**TASK BRIEF**
Report every line below that carries the word "como".

╭──

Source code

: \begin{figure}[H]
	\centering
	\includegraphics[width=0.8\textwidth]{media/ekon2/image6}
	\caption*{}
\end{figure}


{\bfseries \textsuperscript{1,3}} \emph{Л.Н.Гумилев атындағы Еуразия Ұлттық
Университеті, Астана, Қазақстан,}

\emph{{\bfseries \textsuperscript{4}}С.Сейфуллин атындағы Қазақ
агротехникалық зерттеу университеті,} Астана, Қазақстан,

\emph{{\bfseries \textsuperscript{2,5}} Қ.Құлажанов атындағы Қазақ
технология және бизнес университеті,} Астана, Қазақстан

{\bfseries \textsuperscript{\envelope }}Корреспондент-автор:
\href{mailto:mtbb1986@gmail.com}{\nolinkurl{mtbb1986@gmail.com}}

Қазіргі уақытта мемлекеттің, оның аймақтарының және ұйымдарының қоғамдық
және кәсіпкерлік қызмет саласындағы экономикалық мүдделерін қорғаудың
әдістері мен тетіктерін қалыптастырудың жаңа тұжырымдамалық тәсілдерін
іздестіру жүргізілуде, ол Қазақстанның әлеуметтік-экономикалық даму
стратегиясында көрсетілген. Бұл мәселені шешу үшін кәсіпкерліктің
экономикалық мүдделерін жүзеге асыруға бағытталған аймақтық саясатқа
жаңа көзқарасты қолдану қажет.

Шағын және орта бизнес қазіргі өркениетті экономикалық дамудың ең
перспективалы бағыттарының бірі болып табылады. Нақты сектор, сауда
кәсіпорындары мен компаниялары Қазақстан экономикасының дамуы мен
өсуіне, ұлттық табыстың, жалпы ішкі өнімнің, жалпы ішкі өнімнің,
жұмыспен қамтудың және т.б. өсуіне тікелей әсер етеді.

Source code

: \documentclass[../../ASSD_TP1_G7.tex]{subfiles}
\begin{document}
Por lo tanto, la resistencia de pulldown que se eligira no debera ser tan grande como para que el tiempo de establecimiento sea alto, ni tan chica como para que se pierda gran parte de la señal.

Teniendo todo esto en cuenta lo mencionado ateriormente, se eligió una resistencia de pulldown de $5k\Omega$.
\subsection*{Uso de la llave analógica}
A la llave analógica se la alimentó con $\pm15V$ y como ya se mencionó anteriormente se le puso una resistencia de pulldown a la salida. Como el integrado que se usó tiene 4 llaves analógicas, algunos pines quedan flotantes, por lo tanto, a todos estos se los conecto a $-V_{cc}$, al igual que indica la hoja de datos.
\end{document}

╰──

**RESPONSE TO THIS EXERCISE**
Por lo tanto, la resistencia de pulldown que se eligira no debera ser tan grande como para que el tiempo de establecimiento sea alto, ni tan chica como para que se pierda gran parte de la señal.
A la llave analógica se la alimentó con $\pm15V$ y como ya se mencionó anteriormente se le puso una resistencia de pulldown a la salida. Como el integrado que se usó tiene 4 llaves analógicas, algunos pines quedan flotantes, por lo tanto, a todos estos se los conecto a $-V_{cc}$, al igual que indica la hoja de datos.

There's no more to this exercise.